Since the Wright Valley offers an easy route, Bull and Barwick made a 50-mile gravity traverse from McMurdo Sound, over the Wilson Piedmont Glacier and along the valley to within six miles of the plateau. We could not go further in our limited time.
The main results have not been worked out yet, but we did use the gravity readings to determine the ice on the Wilson Piedmont Glacier and the depth of water on Lake Vanda.
Along our route the greatest thickness of ice was about 1200 feet, and since the altitude of the top of the glacier was 1400 feet, the bottom here is very little above sea-level. The greatest depth of water in Lake Vanda is about 250 feet.
The most surprising biological findings were many seal carcases along the valley floor, from the coast to 45 miles inland. Seals have been found inland in Antarctica before, but never in such large numbers.

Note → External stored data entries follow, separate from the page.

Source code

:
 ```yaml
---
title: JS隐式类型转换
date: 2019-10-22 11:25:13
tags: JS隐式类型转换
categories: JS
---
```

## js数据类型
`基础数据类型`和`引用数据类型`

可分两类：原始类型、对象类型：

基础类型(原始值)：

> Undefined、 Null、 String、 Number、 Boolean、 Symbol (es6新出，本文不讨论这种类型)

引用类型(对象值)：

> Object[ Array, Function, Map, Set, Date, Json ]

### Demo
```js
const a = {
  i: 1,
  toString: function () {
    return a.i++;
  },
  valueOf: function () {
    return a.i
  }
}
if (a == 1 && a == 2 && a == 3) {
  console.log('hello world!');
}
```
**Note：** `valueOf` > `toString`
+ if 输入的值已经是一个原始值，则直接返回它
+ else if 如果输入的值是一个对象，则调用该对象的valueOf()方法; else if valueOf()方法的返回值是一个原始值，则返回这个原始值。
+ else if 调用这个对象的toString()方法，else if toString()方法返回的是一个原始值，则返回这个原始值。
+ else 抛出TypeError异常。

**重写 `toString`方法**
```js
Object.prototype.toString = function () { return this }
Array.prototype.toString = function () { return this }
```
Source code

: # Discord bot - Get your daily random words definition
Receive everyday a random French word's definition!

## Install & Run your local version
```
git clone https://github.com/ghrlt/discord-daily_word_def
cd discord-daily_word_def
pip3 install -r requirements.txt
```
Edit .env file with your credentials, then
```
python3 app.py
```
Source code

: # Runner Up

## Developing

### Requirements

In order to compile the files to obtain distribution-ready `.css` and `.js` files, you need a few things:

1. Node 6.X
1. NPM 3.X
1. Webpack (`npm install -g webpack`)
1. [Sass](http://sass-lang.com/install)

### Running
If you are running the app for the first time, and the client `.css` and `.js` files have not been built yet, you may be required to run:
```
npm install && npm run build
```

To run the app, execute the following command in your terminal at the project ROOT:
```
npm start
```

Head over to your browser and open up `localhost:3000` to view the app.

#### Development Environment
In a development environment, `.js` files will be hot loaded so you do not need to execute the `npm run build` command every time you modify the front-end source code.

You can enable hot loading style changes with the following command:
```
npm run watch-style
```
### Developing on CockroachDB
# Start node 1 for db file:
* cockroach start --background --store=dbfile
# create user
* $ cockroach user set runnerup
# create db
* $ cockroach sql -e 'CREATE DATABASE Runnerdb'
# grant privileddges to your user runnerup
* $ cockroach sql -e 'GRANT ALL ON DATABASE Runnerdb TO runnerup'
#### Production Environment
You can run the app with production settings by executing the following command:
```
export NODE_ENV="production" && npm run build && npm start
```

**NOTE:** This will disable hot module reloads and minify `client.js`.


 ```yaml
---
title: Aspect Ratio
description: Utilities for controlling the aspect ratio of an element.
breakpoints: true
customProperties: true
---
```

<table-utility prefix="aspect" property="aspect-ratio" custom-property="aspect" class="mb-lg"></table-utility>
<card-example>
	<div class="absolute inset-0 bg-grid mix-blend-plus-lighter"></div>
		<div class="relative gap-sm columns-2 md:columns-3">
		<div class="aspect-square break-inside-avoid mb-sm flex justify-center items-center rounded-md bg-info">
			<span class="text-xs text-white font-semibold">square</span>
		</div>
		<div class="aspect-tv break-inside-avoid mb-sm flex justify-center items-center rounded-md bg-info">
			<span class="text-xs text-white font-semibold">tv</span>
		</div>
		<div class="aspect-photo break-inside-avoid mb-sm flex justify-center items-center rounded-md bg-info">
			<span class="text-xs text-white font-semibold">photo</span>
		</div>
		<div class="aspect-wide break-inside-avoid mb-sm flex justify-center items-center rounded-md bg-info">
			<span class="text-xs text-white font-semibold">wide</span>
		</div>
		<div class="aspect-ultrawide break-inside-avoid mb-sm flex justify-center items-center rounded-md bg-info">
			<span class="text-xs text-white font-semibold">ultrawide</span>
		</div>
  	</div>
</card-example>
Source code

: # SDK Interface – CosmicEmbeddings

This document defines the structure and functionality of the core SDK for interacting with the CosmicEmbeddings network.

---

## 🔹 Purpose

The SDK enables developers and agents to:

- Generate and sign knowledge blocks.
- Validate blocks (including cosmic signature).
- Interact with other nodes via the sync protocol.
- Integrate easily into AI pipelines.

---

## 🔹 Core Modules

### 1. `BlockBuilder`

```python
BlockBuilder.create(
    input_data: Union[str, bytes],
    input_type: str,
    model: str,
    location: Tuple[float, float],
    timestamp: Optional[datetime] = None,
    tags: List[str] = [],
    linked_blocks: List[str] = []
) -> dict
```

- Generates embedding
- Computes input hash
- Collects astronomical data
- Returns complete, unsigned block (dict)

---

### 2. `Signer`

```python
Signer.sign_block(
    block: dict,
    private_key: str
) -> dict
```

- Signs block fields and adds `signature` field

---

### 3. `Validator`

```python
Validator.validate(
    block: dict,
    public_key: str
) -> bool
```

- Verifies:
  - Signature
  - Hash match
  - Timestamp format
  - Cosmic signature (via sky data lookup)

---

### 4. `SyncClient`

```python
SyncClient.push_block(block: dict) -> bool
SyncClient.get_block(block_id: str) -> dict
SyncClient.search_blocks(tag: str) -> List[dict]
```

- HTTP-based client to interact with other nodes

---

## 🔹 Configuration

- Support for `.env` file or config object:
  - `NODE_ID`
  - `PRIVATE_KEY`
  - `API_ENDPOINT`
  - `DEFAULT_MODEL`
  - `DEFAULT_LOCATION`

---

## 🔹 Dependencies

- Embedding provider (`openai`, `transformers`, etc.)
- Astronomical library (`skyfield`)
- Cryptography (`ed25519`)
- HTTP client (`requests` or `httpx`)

We found 99. Some were quite recent, and still soft enough to allow post-mortem dissection; others were very old, so that they had been dehydrated and then eroded by wind and sand until only a few bones remained. Lots of interesting problems are posed.
How old the seals are we hope to find out from radio-carbon dating of the specimens we brought back. Why do they migrate inland? We do know that they eat on the journey—nothing except sand and gravel—but we don't know how long they take.
Because so much of Dick Barwick's time was taken up in helping with the survey work—we took rounds of angles from 10 points in the dry-valley block and on the coast—he could not devote as much attention to the freshwater biology as it deserved.
But we did collect lichens during these survey journeys, noting, yet another apparent anomaly, that they were confined to areas above about 3500 feet in altitude, and we spent a few days collecting specimens from the small lakes near the base camp.
When the helicopter came at the end of January to take us back to Scott Base we were reluctant to leave. Our seven weeks had been very enjoyable and most rewarding, but in that time we had not been able to do full justice to the scientific potentialities of the dry-valley block.
Other Universitiy parties will, we hope carry on with the work. Ours was a "try-out" expedition and we are pleased that we were able to justfiy the confidence placed in us by the New Zealand and U.S. authorities, by the University, and by the many New Zealand firms who supported us.